Alginate-encapsulated HepG2 cells cultured in microgravity have the potential to serve as the cellular component of a bioartificial liver. This study investigates their performance in normal and liver failure (LF) human plasma over 6-8 h in a fluidized bed bioreactor. After 8 days of microgravity culture, beads containing 1.5 × 109 cells were perfused for up to 8 h at 48 mL/min with 300 mL of plasma. After exposure to 90% LF plasma, vital dye staining showed maintained cell viability, while a 7% increase in lactate dehydrogenase activity indicated minimal cell damage. Glucose consumption, lactate production, and a 4.3-fold linear increase in alpha-fetoprotein levels were observed. Detoxificatory function was demonstrated by quantification of bilirubin conjugation, urea synthesis, and Cyp450 1A activity. These data show that in LF plasma, alginate-encapsulated HepG2 cells can maintain viability, and metabolic, synthetic, and detoxificatory activities, indicating that the system can be scaled-up to form the biological component of a bioartificial liver. © 2009, International Center for Artificial Organs and Transplantation and Wiley Periodicals, Inc.
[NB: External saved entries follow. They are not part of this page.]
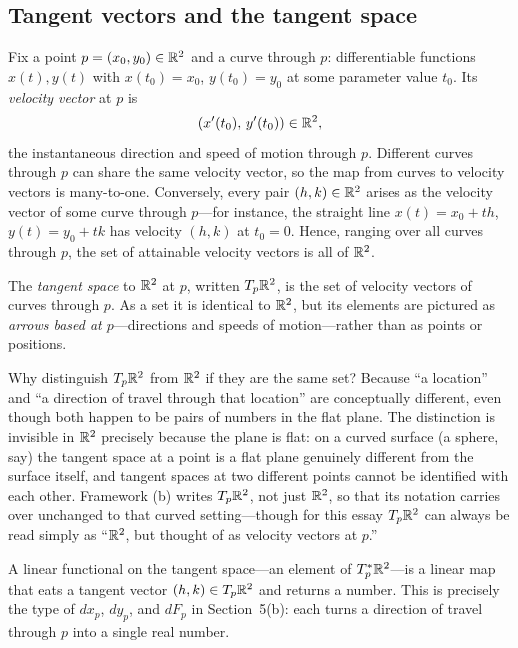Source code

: \documentclass{essay}
\begin{document}
\subsection*{Tangent vectors and the tangent space}

Fix a point \(p=(x_{0},y_{0})\in\R^{2}\) and a curve through \(p\): differentiable functions \(x(t),y(t)\) with \(x(t_{0})=x_{0}\), \(y(t_{0})=y_{0}\) at some parameter value \(t_{0}\). Its \emph{velocity vector} at \(p\) is
\[ (x'(t_{0}),\,y'(t_{0})) \in \R^{2}, \]
the instantaneous direction and speed of motion through \(p\). Different curves through \(p\) can share the same velocity vector, so the map from curves to velocity vectors is many-to-one. Conversely, every pair \((h,k)\in\R^{2}\) arises as the velocity vector of some curve through \(p\)---for instance, the straight line \(x(t)=x_{0}+th\), \(y(t)=y_{0}+tk\) has velocity \((h,k)\) at \(t_{0}=0\). Hence, ranging over all curves through \(p\), the set of attainable velocity vectors is all of \(\R^{2}\).

\begin{definition}
  The \emph{tangent space} to \(\R^{2}\) at \(p\), written \(T_{p}\R^{2}\), is the set of velocity vectors of curves through \(p\). As a set it is identical to \(\R^{2}\), but its elements are pictured as \emph{arrows based at \(p\)}---directions and speeds of motion---rather than as points or positions.
\end{definition}

Why distinguish \(T_{p}\R^{2}\) from \(\R^{2}\) if they are the same set? Because ``a location'' and ``a direction of travel through that location'' are conceptually different, even though both happen to be pairs of numbers in the flat plane. The distinction is invisible in \(\R^{2}\) precisely because the plane is flat: on a curved surface (a sphere, say) the tangent space at a point is a flat plane genuinely different from the surface itself, and tangent spaces at two different points cannot be identified with each other. Framework (b) writes \(T_{p}\R^{2}\), not just \(\R^{2}\), so that its notation carries over unchanged to that curved setting---though for this essay \(T_{p}\R^{2}\) can always be read simply as ``\(\R^{2}\), but thought of as velocity vectors at \(p\).''

A linear functional on the tangent space---an element of \(T_{p}^*\R^{2}\)---is a linear map that eats a tangent vector \((h,k)\in T_{p}\R^{2}\) and returns a number. This is precisely the type of \(dx_{p}\), \(dy_{p}\), and \(dF_{p}\) in Section~5(b): each turns a direction of travel through \(p\) into a single real number.
\end{document}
|Title:||Alginate-encapsulated HepG2 cells in a fluidized bed bioreactor maintain function in human liver failure plasma|
|Keywords:||Artificial liver, Bioreactors, Hepatocytes, Liver failure, Plasma, Tumor cell line|
|UCL classification:||UCL > School of Life and Medical Sciences
UCL > School of Life and Medical Sciences > Faculty of Medical Sciences
UCL > School of Life and Medical Sciences > Faculty of Medical Sciences > Medicine (Division of)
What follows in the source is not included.